**What is needed:**
The answer is the number of lines in the data that contain the word "begin"; give it alone.

Stored data entries
%%

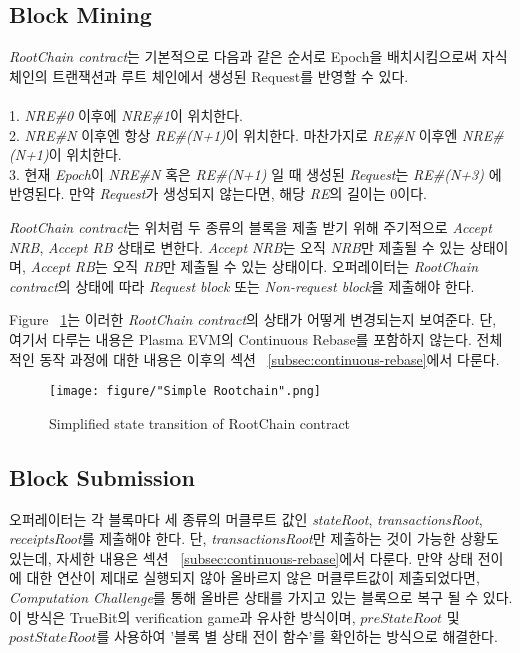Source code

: \documentclass[letterpaper, 11pt]{article}
\begin{document}
\subsection{Block Mining} \label{subsec:blockmining}
\begin{CJK}{UTF8}{mj}
\emph{RootChain contract}는 기본적으로 다음과 같은 순서로 Epoch을 배치시킴으로써 자식 체인의 트랜잭션과 루트 체인에서 생성된 Request를 반영할 수 있다.\\
\\
1. \emph{NRE\#0} 이후에 \emph{NRE\#1}이 위치한다.\\
2. \emph{NRE\#N} 이후엔 항상 \emph{RE\#(N+1)}이 위치한다. 마찬가지로 \emph{RE\#N} 이후엔 \emph{NRE\#(N+1)}이 위치한다.\\
3. 현재 \emph{Epoch}이 \emph{NRE\#N} 혹은 \emph{RE\#(N+1)} 일 때 생성된 \emph{Request}는 \emph{RE\#(N+3)} 에 반영된다. 만약 \emph{Request}가 생성되지 않는다면, 해당 \emph{RE}의 길이는 0이다.

\bigskip

\emph{RootChain contract}는 위처럼 두 종류의 블록을 제출 받기 위해 주기적으로 \emph{Accept NRB}, \emph{Accept RB} 상태로 변한다. \emph{Accept NRB}는 오직 \emph{NRB}만 제출될 수 있는 상태이며, \emph{Accept RB}는 오직 \emph{RB}만 제출될 수 있는 상태이다. 오퍼레이터는 \emph{RootChain contract}의 상태에 따라 \emph{Request block} 또는 \emph{Non-request block}을 제출해야 한다.

Figure ~\ref{fig:simple-state-transition-diagram}는 이러한 \emph{RootChain contract}의 상태가 어떻게 변경되는지 보여준다. 단, 여기서 다루는 내용은 Plasma EVM의 Continuous Rebase를 포함하지 않는다. 전체적인 동작 과정에 대한 내용은 이후의 섹션 ~\ref{subsec:continuous-rebase}에서 다룬다.

\begin{figure}[!h]
\centering
\texttt{[image: figure/"Simple Rootchain".png]}
\caption{Simplified state transition of RootChain contract}
\label{fig:simple-state-transition-diagram}
\end{figure}

\end{CJK}

\subsection{Block Submission}
\begin{CJK}{UTF8}{mj}
오퍼레이터는 각 블록마다 세 종류의 머클루트 값인 \emph{stateRoot}, \emph{transactionsRoot}, \emph{receiptsRoot}를 제출해야 한다. 단, \emph{transactionsRoot}만 제출하는 것이 가능한 상황도 있는데, 자세한 내용은 섹션 ~\ref{subsec:continuous-rebase}에서 다룬다. 만약 상태 전이에 대한 연산이 제대로 실행되지 않아 올바르지 않은 머클루트값이 제출되었다면, \emph{Computation Challenge}를 통해 올바른 상태를 가지고 있는 블록으로 복구 될 수 있다. 이 방식은 TrueBit의 verification game과 유사한 방식이며, $preStateRoot$ 및 $postStateRoot$를 사용하여 '블록 별 상태 전이 함수'를 확인하는 방식으로 해결한다.
\end{CJK}
\end{document}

%%

**Solution:**
4